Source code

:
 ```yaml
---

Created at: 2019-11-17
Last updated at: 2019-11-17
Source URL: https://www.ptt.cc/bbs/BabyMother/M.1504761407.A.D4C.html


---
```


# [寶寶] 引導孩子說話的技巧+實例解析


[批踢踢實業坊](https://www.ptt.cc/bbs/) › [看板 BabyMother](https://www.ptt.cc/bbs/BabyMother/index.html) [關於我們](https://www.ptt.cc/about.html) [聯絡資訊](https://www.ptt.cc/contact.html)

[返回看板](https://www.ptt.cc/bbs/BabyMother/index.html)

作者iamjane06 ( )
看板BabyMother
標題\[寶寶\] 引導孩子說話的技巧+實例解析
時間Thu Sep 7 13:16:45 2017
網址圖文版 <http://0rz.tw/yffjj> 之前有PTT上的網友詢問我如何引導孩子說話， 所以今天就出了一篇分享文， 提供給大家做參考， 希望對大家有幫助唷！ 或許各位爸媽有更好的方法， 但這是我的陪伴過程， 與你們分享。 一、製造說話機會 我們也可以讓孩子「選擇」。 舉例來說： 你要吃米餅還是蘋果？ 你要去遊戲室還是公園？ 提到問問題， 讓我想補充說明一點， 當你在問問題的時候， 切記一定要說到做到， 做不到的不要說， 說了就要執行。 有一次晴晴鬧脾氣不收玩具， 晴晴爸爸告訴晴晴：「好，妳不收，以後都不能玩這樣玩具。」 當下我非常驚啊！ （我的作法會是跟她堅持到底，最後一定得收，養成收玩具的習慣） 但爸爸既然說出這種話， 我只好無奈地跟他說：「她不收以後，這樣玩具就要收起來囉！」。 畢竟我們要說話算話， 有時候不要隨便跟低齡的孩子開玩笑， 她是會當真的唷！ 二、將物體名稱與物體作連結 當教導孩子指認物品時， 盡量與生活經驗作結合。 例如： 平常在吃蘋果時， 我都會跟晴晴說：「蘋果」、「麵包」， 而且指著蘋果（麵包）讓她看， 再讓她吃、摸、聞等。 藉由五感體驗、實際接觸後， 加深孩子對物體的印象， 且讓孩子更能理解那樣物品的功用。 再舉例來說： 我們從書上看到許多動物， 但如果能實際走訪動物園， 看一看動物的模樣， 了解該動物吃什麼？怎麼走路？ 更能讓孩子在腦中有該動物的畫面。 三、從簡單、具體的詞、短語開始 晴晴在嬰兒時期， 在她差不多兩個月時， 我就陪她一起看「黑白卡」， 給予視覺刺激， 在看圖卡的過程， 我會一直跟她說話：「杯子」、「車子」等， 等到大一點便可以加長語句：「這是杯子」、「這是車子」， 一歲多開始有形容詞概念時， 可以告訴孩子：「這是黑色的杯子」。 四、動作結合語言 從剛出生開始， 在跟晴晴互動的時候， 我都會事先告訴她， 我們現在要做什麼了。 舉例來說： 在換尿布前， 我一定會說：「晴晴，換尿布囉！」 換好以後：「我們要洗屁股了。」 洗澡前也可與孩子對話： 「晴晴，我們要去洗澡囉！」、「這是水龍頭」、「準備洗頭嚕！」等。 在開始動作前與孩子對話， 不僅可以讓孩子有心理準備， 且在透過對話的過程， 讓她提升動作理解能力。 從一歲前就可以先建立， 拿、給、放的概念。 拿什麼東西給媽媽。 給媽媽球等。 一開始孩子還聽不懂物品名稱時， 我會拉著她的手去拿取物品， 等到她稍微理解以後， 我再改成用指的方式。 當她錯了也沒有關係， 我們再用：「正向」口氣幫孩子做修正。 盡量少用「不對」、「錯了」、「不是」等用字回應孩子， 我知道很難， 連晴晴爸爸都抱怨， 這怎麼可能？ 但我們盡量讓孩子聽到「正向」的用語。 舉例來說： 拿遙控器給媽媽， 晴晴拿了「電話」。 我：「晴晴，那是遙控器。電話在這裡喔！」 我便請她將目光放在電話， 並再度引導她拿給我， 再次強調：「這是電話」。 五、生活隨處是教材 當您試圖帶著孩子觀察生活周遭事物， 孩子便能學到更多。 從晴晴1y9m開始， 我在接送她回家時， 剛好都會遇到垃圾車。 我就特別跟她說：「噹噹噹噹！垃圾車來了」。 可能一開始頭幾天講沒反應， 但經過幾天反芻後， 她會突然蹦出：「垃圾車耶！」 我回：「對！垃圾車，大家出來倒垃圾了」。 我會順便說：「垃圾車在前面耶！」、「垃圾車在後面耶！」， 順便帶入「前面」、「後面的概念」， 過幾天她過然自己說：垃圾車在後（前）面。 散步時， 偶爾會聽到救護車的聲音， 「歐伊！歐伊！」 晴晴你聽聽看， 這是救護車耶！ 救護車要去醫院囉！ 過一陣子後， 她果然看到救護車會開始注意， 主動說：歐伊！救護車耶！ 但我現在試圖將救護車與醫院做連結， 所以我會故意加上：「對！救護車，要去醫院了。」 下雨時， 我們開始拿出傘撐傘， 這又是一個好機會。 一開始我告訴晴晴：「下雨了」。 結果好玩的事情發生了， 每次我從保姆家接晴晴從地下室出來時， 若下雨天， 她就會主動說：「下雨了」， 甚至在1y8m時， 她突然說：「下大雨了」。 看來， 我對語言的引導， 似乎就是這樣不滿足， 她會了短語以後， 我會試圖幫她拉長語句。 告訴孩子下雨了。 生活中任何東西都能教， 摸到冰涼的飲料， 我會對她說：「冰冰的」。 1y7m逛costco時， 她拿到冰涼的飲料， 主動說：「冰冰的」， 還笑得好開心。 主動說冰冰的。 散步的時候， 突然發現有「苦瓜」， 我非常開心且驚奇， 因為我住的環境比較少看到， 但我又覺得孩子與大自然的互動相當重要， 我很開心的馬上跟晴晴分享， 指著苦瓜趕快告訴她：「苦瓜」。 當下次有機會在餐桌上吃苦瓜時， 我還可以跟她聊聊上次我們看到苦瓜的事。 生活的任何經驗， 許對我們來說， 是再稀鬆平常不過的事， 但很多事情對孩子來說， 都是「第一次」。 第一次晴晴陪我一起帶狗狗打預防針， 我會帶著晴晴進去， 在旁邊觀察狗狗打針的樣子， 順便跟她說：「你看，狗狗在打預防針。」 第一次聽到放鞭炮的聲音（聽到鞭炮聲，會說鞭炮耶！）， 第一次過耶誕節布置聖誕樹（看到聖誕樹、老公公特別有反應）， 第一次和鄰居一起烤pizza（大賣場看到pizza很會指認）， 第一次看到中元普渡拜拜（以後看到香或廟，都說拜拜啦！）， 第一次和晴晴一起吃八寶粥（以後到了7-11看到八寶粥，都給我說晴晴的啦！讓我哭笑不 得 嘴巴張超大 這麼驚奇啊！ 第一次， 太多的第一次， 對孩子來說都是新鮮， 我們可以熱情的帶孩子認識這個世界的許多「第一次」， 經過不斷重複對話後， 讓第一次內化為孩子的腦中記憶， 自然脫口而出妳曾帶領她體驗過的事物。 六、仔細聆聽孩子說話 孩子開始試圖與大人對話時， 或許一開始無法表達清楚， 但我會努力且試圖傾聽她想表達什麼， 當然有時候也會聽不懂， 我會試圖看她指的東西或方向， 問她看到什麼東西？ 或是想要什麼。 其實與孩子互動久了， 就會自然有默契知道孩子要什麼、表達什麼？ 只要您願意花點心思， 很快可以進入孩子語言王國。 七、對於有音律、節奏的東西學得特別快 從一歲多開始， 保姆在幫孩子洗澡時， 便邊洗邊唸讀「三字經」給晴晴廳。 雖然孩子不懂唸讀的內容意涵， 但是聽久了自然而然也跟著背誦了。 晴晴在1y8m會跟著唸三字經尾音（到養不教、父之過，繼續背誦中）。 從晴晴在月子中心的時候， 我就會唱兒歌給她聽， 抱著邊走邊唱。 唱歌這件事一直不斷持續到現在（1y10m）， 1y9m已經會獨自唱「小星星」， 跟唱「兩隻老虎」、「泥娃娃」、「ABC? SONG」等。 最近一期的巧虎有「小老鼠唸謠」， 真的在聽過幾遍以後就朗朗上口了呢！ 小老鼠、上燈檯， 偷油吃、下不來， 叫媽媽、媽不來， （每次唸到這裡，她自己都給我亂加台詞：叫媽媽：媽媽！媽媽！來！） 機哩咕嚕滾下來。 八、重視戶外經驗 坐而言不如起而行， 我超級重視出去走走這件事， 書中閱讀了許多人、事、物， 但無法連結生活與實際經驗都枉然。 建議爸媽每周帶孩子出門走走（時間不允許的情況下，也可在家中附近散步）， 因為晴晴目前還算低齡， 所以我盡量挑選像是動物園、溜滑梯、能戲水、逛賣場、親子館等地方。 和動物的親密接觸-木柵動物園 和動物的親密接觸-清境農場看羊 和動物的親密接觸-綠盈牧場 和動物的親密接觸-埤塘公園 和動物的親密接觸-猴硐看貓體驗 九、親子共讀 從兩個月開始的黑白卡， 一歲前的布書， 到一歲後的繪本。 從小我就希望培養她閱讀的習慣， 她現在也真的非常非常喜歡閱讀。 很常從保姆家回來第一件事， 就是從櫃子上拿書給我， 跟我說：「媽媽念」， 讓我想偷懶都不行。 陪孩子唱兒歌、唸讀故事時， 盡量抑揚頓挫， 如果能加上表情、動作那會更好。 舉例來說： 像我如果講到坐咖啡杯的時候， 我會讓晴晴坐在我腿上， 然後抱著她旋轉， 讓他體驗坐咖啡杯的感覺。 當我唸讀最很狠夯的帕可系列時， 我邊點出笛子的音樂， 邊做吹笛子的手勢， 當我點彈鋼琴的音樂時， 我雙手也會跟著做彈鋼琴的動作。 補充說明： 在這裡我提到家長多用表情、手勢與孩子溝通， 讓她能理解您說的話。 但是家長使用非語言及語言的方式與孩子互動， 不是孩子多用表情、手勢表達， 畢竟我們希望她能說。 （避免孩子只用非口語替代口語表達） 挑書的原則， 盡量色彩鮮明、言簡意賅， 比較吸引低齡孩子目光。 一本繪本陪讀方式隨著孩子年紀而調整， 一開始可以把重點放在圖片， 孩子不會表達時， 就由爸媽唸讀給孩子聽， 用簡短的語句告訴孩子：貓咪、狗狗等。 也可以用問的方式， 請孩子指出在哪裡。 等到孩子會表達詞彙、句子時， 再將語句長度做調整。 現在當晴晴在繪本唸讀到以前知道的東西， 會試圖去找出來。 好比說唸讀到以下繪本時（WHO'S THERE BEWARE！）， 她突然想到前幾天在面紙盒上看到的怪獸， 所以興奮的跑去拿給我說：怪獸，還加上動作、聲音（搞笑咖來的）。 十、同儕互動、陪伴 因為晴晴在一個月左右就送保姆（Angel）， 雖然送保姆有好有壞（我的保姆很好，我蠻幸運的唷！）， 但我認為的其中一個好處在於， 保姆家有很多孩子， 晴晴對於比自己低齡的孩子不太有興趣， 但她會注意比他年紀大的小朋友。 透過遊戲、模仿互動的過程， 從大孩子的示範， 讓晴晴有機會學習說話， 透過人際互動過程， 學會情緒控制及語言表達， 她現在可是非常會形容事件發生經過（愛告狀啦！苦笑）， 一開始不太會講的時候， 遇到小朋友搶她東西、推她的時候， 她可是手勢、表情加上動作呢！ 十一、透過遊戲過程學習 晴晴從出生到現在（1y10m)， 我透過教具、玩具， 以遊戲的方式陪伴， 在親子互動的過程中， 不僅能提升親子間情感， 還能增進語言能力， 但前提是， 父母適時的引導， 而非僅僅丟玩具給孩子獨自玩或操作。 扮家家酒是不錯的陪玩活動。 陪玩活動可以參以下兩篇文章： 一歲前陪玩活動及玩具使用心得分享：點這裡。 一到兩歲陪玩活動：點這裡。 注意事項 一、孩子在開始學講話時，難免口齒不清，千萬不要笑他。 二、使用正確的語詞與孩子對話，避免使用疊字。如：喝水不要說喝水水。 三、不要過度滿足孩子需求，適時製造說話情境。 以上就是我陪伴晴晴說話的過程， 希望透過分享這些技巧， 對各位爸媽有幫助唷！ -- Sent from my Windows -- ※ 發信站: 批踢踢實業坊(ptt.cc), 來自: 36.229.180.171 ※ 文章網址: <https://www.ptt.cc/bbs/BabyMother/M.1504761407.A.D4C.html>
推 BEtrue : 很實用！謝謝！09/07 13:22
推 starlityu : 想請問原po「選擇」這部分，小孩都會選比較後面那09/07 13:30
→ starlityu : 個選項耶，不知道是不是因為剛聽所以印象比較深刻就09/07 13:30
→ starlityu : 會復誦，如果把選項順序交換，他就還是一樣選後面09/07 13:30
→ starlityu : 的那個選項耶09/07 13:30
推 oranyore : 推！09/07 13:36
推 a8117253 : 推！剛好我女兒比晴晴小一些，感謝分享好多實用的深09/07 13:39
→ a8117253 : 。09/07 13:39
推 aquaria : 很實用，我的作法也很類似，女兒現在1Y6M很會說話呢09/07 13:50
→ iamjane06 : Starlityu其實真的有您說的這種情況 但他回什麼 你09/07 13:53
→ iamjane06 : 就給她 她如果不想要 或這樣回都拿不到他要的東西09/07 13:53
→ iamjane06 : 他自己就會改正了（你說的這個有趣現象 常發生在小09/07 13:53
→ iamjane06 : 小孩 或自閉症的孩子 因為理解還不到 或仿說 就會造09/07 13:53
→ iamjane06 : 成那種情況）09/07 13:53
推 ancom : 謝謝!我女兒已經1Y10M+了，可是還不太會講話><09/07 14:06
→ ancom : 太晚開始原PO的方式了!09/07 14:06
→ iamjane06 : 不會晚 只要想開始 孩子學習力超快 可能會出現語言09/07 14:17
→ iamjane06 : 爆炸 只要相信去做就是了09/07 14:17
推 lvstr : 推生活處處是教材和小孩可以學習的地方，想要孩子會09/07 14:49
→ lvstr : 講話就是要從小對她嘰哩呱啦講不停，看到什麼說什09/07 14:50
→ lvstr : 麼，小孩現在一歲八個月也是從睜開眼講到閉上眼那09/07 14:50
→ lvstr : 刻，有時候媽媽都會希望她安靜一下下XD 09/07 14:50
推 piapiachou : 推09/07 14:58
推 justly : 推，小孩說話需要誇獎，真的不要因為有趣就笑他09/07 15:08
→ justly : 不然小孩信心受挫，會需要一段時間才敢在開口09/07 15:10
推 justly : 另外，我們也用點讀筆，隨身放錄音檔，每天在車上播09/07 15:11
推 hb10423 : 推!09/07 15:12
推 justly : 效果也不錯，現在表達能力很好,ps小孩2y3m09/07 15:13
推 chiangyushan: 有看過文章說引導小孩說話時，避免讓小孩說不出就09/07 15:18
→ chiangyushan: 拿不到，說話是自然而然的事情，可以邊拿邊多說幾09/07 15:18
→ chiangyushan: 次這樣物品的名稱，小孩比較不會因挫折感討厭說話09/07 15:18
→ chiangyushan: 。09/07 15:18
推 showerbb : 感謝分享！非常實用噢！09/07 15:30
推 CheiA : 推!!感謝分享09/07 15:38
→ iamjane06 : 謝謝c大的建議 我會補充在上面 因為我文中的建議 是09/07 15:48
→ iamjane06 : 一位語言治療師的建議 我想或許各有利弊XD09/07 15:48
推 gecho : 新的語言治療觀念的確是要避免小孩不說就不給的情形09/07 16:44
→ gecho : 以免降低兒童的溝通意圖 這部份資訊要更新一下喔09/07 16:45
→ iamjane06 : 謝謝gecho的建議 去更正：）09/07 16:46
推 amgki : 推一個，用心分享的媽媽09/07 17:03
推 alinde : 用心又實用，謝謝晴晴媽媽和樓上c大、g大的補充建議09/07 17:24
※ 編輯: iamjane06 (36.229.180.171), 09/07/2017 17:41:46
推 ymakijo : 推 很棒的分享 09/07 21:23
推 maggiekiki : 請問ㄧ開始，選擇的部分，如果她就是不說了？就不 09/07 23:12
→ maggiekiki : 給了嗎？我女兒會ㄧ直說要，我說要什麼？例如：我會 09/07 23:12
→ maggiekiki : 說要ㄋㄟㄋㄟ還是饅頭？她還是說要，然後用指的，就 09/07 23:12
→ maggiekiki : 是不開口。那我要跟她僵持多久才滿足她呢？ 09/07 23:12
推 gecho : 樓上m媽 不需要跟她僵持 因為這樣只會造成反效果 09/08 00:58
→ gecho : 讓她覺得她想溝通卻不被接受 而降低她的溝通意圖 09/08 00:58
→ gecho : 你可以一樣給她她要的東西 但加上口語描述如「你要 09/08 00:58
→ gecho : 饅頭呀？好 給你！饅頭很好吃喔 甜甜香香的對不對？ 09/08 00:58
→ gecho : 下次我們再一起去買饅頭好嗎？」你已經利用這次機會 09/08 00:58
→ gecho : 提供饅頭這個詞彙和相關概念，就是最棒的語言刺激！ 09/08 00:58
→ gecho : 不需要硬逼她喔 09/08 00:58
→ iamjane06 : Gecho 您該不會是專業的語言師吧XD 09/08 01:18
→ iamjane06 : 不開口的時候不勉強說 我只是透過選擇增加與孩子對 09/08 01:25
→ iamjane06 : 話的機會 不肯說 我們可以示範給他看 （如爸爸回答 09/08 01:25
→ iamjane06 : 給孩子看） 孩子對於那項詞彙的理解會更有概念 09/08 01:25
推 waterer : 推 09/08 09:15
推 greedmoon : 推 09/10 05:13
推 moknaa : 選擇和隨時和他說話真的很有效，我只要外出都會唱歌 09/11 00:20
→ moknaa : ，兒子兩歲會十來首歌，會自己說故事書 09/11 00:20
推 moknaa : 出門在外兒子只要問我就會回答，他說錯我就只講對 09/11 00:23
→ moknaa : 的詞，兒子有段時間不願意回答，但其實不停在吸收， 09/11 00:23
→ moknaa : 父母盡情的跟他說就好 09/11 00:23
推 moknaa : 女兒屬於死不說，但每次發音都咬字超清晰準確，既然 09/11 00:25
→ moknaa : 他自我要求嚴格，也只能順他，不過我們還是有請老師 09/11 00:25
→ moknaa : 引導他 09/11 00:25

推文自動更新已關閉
===
* Your instructions: Search the entries for the word "實例解析". Copy every line where it occurs.

* Solution:
# [寶寶] 引導孩子說話的技巧+實例解析
標題\[寶寶\] 引導孩子說話的技巧+實例解析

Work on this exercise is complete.